**Exercise requirements:** Among the entries below, find the lines holding "that" and copy them.

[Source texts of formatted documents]

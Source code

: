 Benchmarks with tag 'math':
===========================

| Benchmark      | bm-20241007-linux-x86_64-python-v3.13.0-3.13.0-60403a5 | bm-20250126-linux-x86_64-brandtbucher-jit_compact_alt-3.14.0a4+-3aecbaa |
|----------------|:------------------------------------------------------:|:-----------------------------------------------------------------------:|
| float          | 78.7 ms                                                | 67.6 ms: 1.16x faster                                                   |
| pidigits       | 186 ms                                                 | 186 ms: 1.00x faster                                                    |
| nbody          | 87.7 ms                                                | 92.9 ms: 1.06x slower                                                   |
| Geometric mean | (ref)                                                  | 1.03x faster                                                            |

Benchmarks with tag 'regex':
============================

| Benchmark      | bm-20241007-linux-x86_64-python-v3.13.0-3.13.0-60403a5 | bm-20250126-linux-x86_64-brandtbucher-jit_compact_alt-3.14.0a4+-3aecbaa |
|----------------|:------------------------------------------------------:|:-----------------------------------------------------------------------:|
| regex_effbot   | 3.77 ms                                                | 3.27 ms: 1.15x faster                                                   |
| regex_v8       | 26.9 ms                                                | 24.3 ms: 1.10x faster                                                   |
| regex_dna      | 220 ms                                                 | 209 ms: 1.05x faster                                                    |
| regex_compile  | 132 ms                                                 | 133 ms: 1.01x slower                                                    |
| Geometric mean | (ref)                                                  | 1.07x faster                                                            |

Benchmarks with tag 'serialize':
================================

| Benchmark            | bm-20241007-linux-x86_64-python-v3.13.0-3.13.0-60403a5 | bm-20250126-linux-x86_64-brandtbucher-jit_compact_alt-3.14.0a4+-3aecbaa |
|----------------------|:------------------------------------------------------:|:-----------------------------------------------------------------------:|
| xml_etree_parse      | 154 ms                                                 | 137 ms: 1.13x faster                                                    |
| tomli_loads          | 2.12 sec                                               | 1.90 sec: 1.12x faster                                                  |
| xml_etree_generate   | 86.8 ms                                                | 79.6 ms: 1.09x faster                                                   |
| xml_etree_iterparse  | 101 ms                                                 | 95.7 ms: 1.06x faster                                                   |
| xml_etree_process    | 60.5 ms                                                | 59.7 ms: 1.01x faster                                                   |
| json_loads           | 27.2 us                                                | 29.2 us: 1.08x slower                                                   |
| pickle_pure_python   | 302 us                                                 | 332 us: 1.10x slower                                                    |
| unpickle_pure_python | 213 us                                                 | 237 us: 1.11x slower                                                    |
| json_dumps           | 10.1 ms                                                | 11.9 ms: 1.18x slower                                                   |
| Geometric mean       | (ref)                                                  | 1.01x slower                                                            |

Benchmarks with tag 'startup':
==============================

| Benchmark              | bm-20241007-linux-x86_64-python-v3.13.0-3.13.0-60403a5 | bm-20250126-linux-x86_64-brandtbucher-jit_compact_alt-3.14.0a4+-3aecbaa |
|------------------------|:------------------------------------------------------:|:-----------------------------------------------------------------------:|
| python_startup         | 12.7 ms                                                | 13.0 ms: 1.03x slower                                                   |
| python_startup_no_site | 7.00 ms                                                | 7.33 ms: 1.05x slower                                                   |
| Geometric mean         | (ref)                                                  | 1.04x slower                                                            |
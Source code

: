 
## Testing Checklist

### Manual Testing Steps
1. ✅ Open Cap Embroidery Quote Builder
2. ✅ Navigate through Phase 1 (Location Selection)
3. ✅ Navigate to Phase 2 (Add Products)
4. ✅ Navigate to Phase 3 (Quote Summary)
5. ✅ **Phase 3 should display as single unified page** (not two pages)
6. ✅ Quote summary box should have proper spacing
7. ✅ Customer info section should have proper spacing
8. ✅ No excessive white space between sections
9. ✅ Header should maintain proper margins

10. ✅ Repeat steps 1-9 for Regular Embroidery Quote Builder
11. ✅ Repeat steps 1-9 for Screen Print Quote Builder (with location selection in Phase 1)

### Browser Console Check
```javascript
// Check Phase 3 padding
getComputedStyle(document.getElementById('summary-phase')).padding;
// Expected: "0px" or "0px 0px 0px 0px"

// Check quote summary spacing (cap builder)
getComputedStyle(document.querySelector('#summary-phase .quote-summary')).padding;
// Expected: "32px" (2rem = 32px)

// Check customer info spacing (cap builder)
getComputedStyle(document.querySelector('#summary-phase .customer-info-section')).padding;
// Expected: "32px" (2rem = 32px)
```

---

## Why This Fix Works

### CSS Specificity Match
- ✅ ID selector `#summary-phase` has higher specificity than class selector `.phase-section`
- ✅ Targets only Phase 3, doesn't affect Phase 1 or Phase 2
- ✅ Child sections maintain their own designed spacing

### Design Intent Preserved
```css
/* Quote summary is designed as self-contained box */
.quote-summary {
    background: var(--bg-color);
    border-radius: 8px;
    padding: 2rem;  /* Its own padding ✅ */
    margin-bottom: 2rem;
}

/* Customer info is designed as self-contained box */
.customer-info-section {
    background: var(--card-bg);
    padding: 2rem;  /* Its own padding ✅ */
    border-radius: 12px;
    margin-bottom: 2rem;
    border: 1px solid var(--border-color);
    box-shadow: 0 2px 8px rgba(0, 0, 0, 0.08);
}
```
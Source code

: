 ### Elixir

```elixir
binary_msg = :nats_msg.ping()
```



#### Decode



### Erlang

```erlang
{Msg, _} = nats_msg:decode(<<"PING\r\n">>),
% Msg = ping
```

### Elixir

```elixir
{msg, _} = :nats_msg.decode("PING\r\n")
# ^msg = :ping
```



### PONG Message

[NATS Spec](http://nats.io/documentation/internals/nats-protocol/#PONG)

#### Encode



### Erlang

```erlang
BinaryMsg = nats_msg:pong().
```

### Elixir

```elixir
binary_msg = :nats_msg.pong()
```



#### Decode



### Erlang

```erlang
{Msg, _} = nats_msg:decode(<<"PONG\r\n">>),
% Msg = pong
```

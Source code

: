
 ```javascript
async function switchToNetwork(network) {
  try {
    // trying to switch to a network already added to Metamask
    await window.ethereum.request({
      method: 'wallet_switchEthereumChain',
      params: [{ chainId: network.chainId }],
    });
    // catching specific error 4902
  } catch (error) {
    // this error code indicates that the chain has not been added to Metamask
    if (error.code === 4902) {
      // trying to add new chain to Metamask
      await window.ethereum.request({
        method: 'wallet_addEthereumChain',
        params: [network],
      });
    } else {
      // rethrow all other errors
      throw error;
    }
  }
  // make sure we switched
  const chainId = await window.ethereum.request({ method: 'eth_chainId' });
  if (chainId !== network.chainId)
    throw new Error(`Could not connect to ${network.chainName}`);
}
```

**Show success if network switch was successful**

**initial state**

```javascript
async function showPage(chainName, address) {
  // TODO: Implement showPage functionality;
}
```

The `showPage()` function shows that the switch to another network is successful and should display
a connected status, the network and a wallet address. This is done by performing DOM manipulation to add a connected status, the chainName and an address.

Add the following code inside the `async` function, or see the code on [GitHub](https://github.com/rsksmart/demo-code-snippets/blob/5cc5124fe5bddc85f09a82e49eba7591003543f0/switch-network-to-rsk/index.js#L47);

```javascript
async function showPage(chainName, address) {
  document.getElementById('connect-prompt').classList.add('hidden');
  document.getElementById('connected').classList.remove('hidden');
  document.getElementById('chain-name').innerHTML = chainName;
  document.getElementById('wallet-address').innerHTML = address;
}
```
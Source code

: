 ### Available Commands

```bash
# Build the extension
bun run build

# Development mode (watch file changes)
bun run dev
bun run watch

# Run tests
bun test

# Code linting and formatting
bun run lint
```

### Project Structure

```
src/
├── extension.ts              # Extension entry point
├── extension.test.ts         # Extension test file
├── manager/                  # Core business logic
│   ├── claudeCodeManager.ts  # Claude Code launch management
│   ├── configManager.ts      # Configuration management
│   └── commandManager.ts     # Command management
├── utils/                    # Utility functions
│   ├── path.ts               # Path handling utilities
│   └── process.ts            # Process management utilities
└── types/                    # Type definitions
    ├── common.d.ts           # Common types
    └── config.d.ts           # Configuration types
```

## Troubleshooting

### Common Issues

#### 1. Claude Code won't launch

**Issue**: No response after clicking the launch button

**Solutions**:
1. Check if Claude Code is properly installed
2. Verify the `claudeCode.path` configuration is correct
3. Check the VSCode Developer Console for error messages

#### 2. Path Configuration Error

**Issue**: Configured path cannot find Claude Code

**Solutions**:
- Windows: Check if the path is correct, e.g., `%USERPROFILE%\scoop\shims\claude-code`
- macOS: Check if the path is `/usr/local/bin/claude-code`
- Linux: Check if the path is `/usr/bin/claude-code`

**Result for this task:**
    // this error code indicates that the chain has not been added to Metamask
The `showPage()` function shows that the switch to another network is successful and should display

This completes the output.